What is Robots.txt?

Robots.txt is a text file at the root of a website that tells search engine crawlers which pages or sections they can and cannot access. It's the first file crawlers check before crawling a site.

Key directives: - User-agent: Specifies which crawler the rule applies to (* for all) - Allow: Explicitly permits crawling of a path - Disallow: Blocks crawling of a path - Sitemap: Points crawlers to your XML sitemap

Modern robots.txt should also address AI crawlers: - GPTBot (OpenAI/ChatGPT) - ClaudeBot (Anthropic/Claude) - PerplexityBot (Perplexity AI) - GoogleOther (Google's AI training crawler)
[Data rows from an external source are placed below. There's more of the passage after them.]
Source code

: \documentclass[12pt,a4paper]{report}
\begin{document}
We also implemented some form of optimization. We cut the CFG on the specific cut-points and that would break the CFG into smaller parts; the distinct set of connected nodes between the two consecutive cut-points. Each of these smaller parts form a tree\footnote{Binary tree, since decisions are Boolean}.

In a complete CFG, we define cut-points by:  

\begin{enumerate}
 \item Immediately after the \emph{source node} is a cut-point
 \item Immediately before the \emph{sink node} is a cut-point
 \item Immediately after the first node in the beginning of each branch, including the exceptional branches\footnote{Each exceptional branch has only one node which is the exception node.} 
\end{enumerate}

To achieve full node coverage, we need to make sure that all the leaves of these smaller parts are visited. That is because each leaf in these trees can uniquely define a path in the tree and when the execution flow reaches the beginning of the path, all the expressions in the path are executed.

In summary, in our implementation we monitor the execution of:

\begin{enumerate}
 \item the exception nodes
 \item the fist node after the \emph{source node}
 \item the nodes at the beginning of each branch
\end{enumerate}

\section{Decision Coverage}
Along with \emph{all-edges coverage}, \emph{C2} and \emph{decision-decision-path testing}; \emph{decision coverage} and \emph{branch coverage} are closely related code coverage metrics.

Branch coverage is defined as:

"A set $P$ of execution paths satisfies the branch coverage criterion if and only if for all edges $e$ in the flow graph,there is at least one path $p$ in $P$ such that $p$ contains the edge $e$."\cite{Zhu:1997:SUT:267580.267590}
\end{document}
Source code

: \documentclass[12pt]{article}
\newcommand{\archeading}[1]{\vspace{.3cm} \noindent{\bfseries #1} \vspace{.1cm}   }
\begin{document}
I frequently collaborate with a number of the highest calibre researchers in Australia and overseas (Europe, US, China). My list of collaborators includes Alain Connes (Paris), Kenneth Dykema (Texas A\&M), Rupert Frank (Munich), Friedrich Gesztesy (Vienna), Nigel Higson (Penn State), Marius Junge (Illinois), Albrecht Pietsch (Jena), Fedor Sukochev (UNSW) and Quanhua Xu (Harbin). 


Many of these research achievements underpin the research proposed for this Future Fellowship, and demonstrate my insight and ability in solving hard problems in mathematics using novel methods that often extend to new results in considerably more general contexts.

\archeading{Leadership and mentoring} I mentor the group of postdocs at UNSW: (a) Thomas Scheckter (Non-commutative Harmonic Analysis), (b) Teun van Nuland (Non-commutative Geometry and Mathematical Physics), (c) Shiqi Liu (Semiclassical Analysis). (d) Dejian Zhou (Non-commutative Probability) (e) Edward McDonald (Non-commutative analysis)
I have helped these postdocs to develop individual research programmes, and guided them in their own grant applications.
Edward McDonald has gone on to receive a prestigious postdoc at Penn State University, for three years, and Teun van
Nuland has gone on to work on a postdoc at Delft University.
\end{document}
Common mistakes: 1. Accidentally blocking important pages or directories 2. Blocking CSS/JS files (prevents rendering) 3. Not including a sitemap directive 4. Using robots.txt to hide pages (it doesn't prevent indexing — use noindex for that) 5. Blocking AI crawlers without intentional decision

Important: robots.txt only controls crawling, not indexing. A page can still appear in search results (with limited info) even if blocked by robots.txt.

Example

A website's robots.txt accidentally contains 'Disallow: /blog/' — blocking all blog content from being crawled. The blog posts disappear from Google over weeks. Removing the disallow line and requesting recrawl in GSC fixes it.